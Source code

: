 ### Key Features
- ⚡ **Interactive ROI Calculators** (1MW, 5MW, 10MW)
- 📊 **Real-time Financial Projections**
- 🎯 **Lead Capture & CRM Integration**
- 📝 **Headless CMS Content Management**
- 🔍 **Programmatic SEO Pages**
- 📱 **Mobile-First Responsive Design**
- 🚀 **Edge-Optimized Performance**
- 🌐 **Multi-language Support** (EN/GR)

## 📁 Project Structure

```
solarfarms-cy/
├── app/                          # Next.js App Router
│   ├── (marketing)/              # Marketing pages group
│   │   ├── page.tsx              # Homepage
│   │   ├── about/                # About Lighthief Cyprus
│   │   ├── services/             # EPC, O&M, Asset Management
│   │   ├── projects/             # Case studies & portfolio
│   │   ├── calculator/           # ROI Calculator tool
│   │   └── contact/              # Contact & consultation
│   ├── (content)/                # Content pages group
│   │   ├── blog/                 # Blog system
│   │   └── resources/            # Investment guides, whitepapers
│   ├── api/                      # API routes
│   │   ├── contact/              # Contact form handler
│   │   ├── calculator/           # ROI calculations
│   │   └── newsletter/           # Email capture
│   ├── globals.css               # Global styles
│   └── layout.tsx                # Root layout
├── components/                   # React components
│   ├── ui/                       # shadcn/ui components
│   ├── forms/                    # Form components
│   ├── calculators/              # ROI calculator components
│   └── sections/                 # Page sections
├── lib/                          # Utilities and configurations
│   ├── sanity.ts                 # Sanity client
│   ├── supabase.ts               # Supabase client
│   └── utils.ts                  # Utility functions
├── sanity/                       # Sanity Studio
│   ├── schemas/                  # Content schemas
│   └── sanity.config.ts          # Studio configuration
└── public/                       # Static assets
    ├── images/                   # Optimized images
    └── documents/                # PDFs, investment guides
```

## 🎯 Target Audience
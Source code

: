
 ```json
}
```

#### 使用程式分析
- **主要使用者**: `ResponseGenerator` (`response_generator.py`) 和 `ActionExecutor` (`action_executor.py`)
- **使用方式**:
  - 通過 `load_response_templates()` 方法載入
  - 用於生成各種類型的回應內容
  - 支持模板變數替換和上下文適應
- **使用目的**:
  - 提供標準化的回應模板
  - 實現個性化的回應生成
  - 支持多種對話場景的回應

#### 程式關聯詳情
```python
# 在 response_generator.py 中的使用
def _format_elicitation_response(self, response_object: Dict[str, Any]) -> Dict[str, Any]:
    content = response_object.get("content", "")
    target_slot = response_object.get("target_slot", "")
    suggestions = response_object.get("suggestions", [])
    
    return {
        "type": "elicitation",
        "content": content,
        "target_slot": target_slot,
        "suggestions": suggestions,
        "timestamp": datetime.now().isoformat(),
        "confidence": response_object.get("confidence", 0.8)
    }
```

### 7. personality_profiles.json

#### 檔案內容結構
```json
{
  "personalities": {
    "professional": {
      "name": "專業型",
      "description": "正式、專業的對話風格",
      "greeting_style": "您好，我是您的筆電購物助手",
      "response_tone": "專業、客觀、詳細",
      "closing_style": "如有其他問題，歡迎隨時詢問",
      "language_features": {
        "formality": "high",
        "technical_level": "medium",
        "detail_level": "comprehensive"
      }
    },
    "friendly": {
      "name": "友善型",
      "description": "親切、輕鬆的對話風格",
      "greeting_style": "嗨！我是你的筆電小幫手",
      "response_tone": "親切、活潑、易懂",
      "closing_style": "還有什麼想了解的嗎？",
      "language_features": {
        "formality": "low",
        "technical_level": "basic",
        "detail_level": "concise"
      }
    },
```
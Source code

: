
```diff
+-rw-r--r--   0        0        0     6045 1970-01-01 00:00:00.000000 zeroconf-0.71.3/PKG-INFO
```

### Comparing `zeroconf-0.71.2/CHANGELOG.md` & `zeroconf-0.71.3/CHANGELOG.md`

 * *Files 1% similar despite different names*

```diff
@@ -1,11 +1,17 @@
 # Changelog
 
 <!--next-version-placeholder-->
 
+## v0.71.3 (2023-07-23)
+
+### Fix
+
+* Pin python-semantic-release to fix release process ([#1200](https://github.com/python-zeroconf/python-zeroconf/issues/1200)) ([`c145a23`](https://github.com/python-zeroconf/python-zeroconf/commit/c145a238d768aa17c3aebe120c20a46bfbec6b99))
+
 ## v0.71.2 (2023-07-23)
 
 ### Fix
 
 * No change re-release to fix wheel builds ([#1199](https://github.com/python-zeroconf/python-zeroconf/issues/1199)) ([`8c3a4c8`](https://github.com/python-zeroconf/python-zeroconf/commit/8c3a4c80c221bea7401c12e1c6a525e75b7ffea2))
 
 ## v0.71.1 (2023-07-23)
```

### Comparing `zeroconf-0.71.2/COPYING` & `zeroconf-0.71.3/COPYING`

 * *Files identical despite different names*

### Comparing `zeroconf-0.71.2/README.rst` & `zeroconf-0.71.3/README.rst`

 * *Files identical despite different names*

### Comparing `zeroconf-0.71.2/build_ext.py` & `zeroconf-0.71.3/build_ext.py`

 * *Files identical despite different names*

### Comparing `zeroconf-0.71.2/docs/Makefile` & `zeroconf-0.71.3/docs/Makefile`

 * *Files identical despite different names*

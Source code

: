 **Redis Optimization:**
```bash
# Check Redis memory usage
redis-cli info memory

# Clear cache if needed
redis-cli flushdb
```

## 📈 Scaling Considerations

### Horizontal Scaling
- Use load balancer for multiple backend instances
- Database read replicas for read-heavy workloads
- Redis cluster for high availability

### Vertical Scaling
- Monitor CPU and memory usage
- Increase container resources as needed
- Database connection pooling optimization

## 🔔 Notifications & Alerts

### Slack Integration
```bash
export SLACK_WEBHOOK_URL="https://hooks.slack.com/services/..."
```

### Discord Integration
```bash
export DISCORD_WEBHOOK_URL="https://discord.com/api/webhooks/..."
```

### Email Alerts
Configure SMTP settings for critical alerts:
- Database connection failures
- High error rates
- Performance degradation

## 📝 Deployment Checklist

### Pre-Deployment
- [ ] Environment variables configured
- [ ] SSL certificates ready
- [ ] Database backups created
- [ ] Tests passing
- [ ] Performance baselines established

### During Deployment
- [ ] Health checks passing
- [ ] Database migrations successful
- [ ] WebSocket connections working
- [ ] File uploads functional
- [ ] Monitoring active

----

Work to be completed:
All lines in the listing above from the line containing "## 🔔 Notifications & Alerts" to the line containing "- [ ] Performance baselines established", inclusive, should be retyped exactly; no other lines should appear.

Solution below:
## 🔔 Notifications & Alerts

### Slack Integration
```bash
export SLACK_WEBHOOK_URL="https://hooks.slack.com/services/..."
```

### Discord Integration
```bash
export DISCORD_WEBHOOK_URL="https://discord.com/api/webhooks/..."
```

### Email Alerts
Configure SMTP settings for critical alerts:
- Database connection failures
- High error rates
- Performance degradation

## 📝 Deployment Checklist

### Pre-Deployment
- [ ] Environment variables configured
- [ ] SSL certificates ready
- [ ] Database backups created
- [ ] Tests passing
- [ ] Performance baselines established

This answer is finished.